Is she still not smearing her faeces on the walls on Number 10? Honestly. It’s hard to know how much more pressure any PM could take without going mad. Rumour has it they’ve employed a guy in a padded bodysuit back in Cabinet Office Briefing Room A, and in between updating the House, phoning up M Barnier to apologise yet again, and accepting letters of resignation, Theresa spends her time having at him with a baseball bat to work out her frustrations. Don’t worry: he’s very well-paid.


It’s been a head-spinning 24 hours. Yesterday, we had 585 pages of a deal on the table. It was the best of a bad job. But it was also a bad job of making the best of a bad job. Though no one would say so, the main problem with it went back 20 years, and wasn’t actually much to do with the EU at all.

Northern Ireland’s Good Friday Agreement piggybacked on the ambiguity open borders created, but now, by Brexiting, that ambiguity must end. So really, rather than wasting any more of poor EU chief negotiator Michel Barnier’s precious time, we need to go back and renegotiate Good Friday. Good luck with that.

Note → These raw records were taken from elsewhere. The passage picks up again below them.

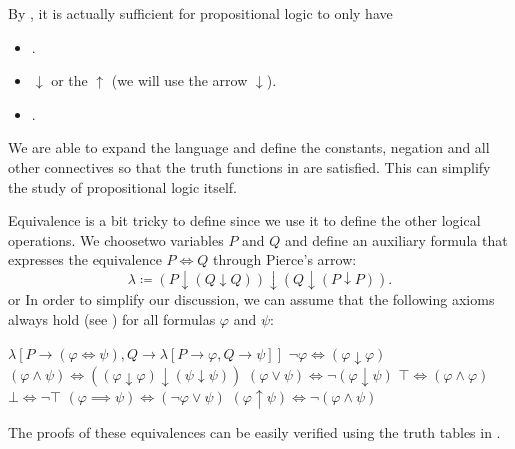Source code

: \begin{remark}\label{remark:minimal_propositional_language}
  By , it is actually sufficient for propositional logic to only have
  \begin{itemize}
    \item {}.
    \item {} \( \downarrow \) or the  \( \uparrow \) (we will use the arrow \( \downarrow \)).
    \item {}.
  \end{itemize}

  We are able to expand the language and define the constants, negation and all other connectives so that the truth functions in  are satisfied. This can simplify the study of propositional logic itself.

  Equivalence is a bit tricky to define since we use it to define the other logical operations. We choose\AOC two variables \( P \) and \( Q \) and define an auxiliary formula that expresses the equivalence \( P \iff Q \) through Pierce's arrow:
  \begin{equation*}
    \lambda \coloneqq (P \downarrow (Q \downarrow Q)) \downarrow (Q \downarrow (P \downarrow P)).
  \end{equation*}
 or 
  In order to simplify our discussion, we can assume that the following axioms always hold (see ) for all formulas \( \varphi \) and \( \psi \):
  \begin{description}
     \( \lambda[P \to (\varphi \iff \psi), Q \to \lambda[P \to \varphi, Q \to \psi]] \)
     \( \neg \varphi \iff (\varphi \downarrow \varphi) \)
     \( (\varphi \land \psi) \iff ((\varphi \downarrow \varphi) \downarrow (\psi \downarrow \psi)) \)
     \( (\varphi \lor \psi) \iff \neg (\varphi \downarrow \psi) \)
     \( \top \iff (\varphi \land \varphi) \)
     \( \bot \iff \neg \top \)
     \( (\varphi \implies \psi) \iff (\neg \varphi \lor \psi) \)
     \( (\varphi \uparrow \psi) \iff \neg (\varphi \land \psi) \)
  \end{description}

  The proofs of these equivalences can be easily verified using the truth tables in .
\end{remark}

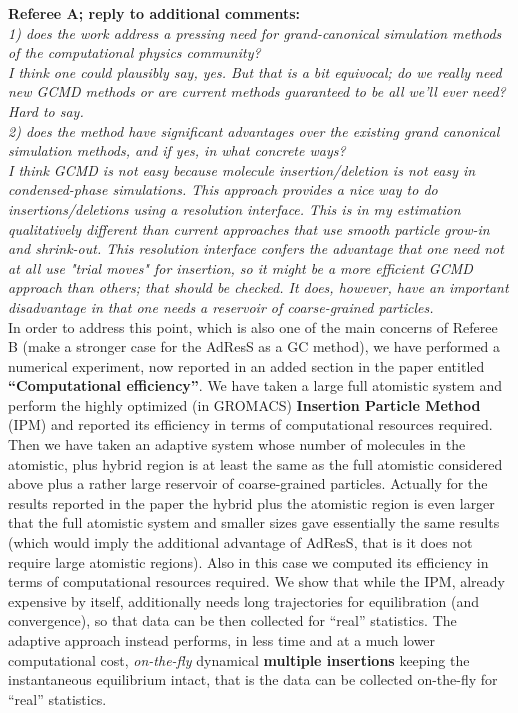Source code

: \documentclass[12pt,a4paper]{article}
\begin{document}
{\bf Referee A; reply to  additional comments:}\\
{\color{teal} {\it 1) does the work address a pressing need for grand-canonical
simulation methods of the computational physics community?\\

I think one could plausibly say, yes. But that is a bit equivocal;
do we really need new GCMD methods or are current methods guaranteed
to be all we'll ever need? Hard to say.\\
2) does the method have significant advantages over the existing
grand canonical simulation methods, and if yes, in what concrete
ways?\\
I think GCMD is not easy because molecule insertion/deletion is not
easy in condensed-phase simulations. This approach provides a nice way
to do insertions/deletions using a resolution interface. This is in
my estimation qualitatively different than current approaches that use
smooth particle grow-in and shrink-out. This resolution interface
confers the advantage that one need not at all use "trial moves" for
insertion, so it might be a more efficient GCMD approach than others;
that should be checked. It does, however, have an important
disadvantage in that one needs a reservoir of coarse-grained
particles.}}\\
In order to address this point, which is also one of the main concerns of Referee B (make a stronger case for the AdResS as a GC method),
we have performed a numerical experiment, now reported in an added section in the paper entitled {\bf ``Computational efficiency''}.
We have taken a large full atomistic system and perform the highly optimized (in GROMACS) {\bf Insertion Particle Method} (IPM)  and reported its efficiency in terms of computational resources required.
Then we have taken an adaptive system whose number of molecules in the atomistic, plus hybrid region is at least the same as the full atomistic considered above  plus a rather large reservoir of coarse-grained particles. Actually for the results reported in the paper the hybrid plus the atomistic region is even larger that the full atomistic system and smaller sizes gave essentially the same results (which would imply the additional advantage of AdResS, that is it does not require large atomistic regions).
Also in this case we computed its efficiency in terms of computational resources required.
We show that while the IPM, already expensive by itself, additionally needs long trajectories for equilibration (and convergence), so that data can be then collected for ``real'' statistics. The adaptive approach instead performs, in less time and at a much lower computational cost, {\it on-the-fly} dynamical {\bf multiple insertions} keeping the instantaneous equilibrium intact, that is the data can be collected on-the-fly for ``real'' statistics.\\
\end{document}
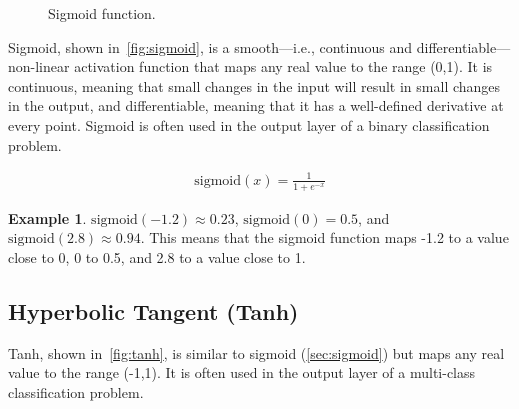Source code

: \documentclass[oneside,11pt,dvipsnames]{book}
\numberwithin{equation}{section}
\theoremstyle{definition}
\newtheorem{example}{Example}[section]
\theoremstyle{remark}
\newcommand{\sigmoid}[1]{\mathrm{sigmoid}\left(#1\right)}
\begin{document}
\begin{figure}[ht]
    \centering
    \caption{Sigmoid function.}\label{fig:sigmoid}
\end{figure}

Sigmoid, shown in~\autoref{fig:sigmoid}, is a smooth---i.e., continuous and differentiable---non-linear activation function that maps any real value to the range (0,1).
It is continuous, meaning that small changes in the input will result in small changes in the output, and differentiable, meaning that it has a well-defined derivative at every point. Sigmoid is often used in the output layer of a binary classification problem.

    \begin{align}
        \sigmoid{x} = \frac{1}{1+e^{-x}}
    \end{align}

\begin{example}
$\sigmoid{-1.2} \approx 0.23$, $\sigmoid{0} = 0.5$, and $\sigmoid{2.8} \approx 0.94$. This means that the sigmoid function maps -1.2 to a value close to 0, 0 to 0.5, and 2.8 to a value close to 1.
\end{example}

\subsection{Hyperbolic Tangent (Tanh)}\label{sec:tanh}

Tanh, shown in~\autoref{fig:tanh}, is similar to sigmoid (\autoref{sec:sigmoid})  but maps any real value to the range (-1,1). It is often used in the output layer of a multi-class classification problem.
\end{document}
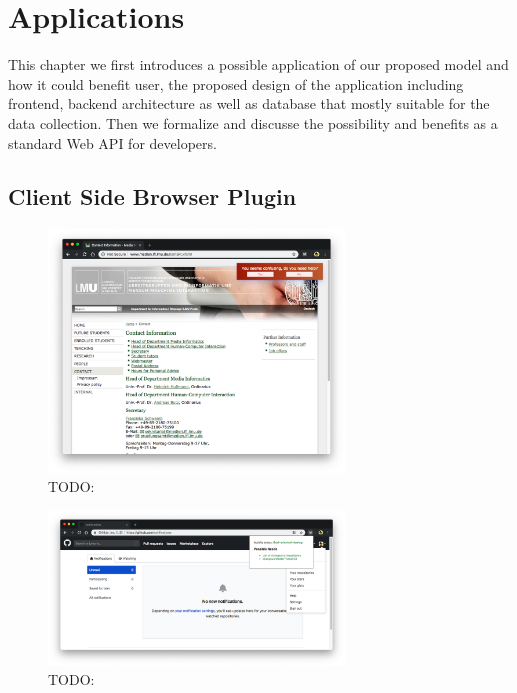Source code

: \section{Applications}
\label{ch:app}

This chapter we first introduces a possible application of our proposed model
and how it could benefit user, the proposed design of the application including frontend, backend architecture as well as database that mostly suitable for the data collection.
Then we formalize and discusse the possibility and benefits as a standard Web API for developers.

\subsection{Client Side Browser Plugin}

\begin{figure}[H]
    \centering
    \includegraphics[width=0.7\textwidth]{figures/proactive-noti}
    \caption{TODO:}
    \label{fig:proactive-noti}
\end{figure}


\begin{figure}[H]
    \centering
    \includegraphics[width=0.7\textwidth]{figures/plugin-predicting-result}
    \caption{TODO:}
    \label{fig:plugin-predict}
\end{figure}

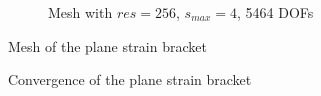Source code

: \begin{figure}[H]\ContinuedFloat
    \begin{subfigure}[b]{1\linewidth}
        \centering
        \caption{Mesh with $res=256$, $s_{max}=4$, 5464 DOFs}
    \end{subfigure}
    \caption[Mesh of the plane strain bracket]{Mesh of the plane strain bracket}
    \label{qdt_fig:ex_bracket_mesh_all}
\end{figure}

\begin{figure}[H]
    \centering
    \caption[Convergence of the plane strain bracket]{Convergence of the plane strain bracket}
    \label{qdt_fig:ex_bracket_mesh_conv}
\end{figure}


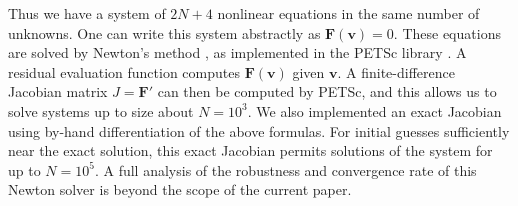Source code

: \documentclass[twocolumn,letterpaper]{igs}
\begin{document}
Thus we have a system of $2N+4$ nonlinear equations in the same number of unknowns.  One can write this system abstractly as $\mathbf{F}(\mathbf{v})=0$.  These equations are solved by Newton's method \citep{Kelley}, as implemented in the PETSc library \citep{petsc-user-ref}.  A residual evaluation function computes $\mathbf{F}(\mathbf{v})$ given $\mathbf{v}$.  A finite-difference Jacobian matrix $J=\mathbf{F}'$ can then be computed by PETSc, and this allows us to solve systems up to size about $N=10^3$.  We also implemented an exact Jacobian using by-hand differentiation of the above formulas.  For initial guesses sufficiently near the exact solution, this exact Jacobian permits solutions of the system for up to $N=10^5$.  A full analysis of the robustness and convergence rate of this Newton solver is beyond the scope of the current paper.
\end{document}
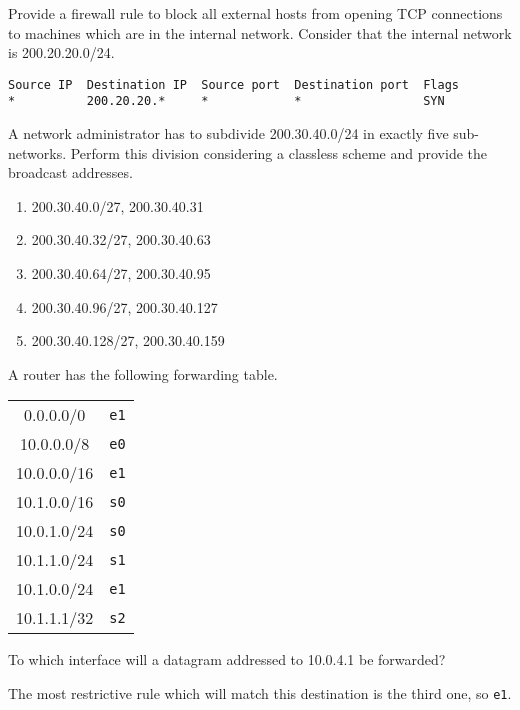 \begin{Exercise}
Provide a firewall rule to block all external hosts from opening TCP connections to machines which are in the internal network.
Consider that the internal network is 200.20.20.0/24.
\end{Exercise}
\begin{Answer}
\begin{verbatim}
Source IP  Destination IP  Source port  Destination port  Flags
*          200.20.20.*     *            *                 SYN
\end{verbatim}
\end{Answer}

\begin{Exercise}
A network administrator has to subdivide 200.30.40.0/24 in exactly five sub-networks.
Perform this division considering a classless scheme and provide the broadcast addresses.
\end{Exercise}
\begin{Answer}
\begin{enumerate}
\item 200.30.40.0/27, 200.30.40.31
\item 200.30.40.32/27, 200.30.40.63
\item 200.30.40.64/27, 200.30.40.95
\item 200.30.40.96/27, 200.30.40.127
\item 200.30.40.128/27, 200.30.40.159
\end{enumerate}
\end{Answer}

\begin{Exercise}
A router has the following forwarding table.
\begin{center}
\begin{tabular}{c|c}
0.0.0.0/0 & \texttt{e1} \\
10.0.0.0/8 & \texttt{e0} \\
10.0.0.0/16 & \texttt{e1} \\
10.1.0.0/16 & \texttt{s0} \\
10.0.1.0/24 & \texttt{s0} \\
10.1.1.0/24 & \texttt{s1} \\
10.1.0.0/24 & \texttt{e1} \\
10.1.1.1/32 & \texttt{s2}
\end{tabular}
\end{center}

To which interface will a datagram addressed to 10.0.4.1 be forwarded?
\end{Exercise}
\begin{Answer}
The most restrictive rule which will match this destination is the third one, so \texttt{e1}.
\end{Answer}

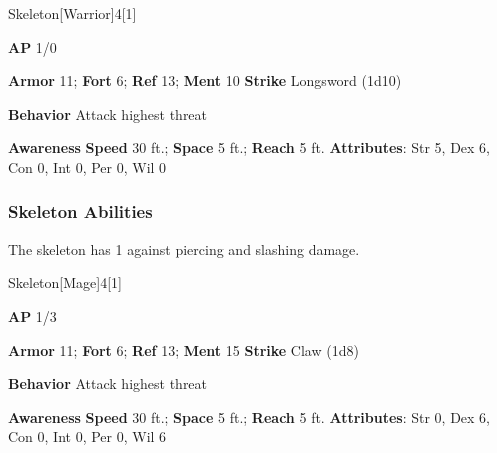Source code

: \begin{monsection}{Skeleton}[Warrior]{4}[1]
\vspace{-1em}\vspace{-1em}
\begin{spellcontent}
\begin{spelltargetinginfo}
{\textbf{AP} 1/0}

\pari \textbf{Armor} 11;
\textbf{Fort} 6;
\textbf{Ref} 13;
\textbf{Ment} 10
\pari \textbf{Strike} Longsword  (1d10)



\pari \textbf{Behavior} Attack highest threat
\end{spelltargetinginfo}
\end{spellcontent}

\begin{monsterfooter}
\pari \textbf{Awareness} 
\pari \textbf{Speed} 30 ft.;
\textbf{Space} 5 ft.;
\textbf{Reach} 5 ft.
\pari \textbf{Attributes}:
Str 5,
Dex 6,
Con 0,
Int 0,
Per 0,
Wil 0
\end{monsterfooter}
\end{monsection}


\subsubsection{Skeleton Abilities}

The skeleton has  1 against piercing and slashing damage.

\begin{monsection}{Skeleton}[Mage]{4}[1]
\vspace{-1em}\vspace{-1em}
\begin{spellcontent}
\begin{spelltargetinginfo}
{\textbf{AP} 1/3}

\pari \textbf{Armor} 11;
\textbf{Fort} 6;
\textbf{Ref} 13;
\textbf{Ment} 15
\pari \textbf{Strike} Claw  (1d8)



\pari \textbf{Behavior} Attack highest threat
\end{spelltargetinginfo}
\end{spellcontent}

\begin{monsterfooter}
\pari \textbf{Awareness} 
\pari \textbf{Speed} 30 ft.;
\textbf{Space} 5 ft.;
\textbf{Reach} 5 ft.
\pari \textbf{Attributes}:
Str 0,
Dex 6,
Con 0,
Int 0,
Per 0,
Wil 6
\end{monsterfooter}
\end{monsection}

It’s been a dawning realisation. The Tory Eurosceptic rebels of the 90s never even imagined the Irish border issue, but the best minds have pored over it, and it seems our choice is stark: forget about leaving the Customs Union, or ditch Northern Ireland. Which is it to be? In its barely 24 hours of life, the deal has been attacked from every angle, and almost all the attacks boil down to objections to one, or both, of those parts.

Last night there was a bit of hope. The Cabinet met for four hours and emerged having signed it off. But nothing that’s done stays done in the tightening gyre of 2018.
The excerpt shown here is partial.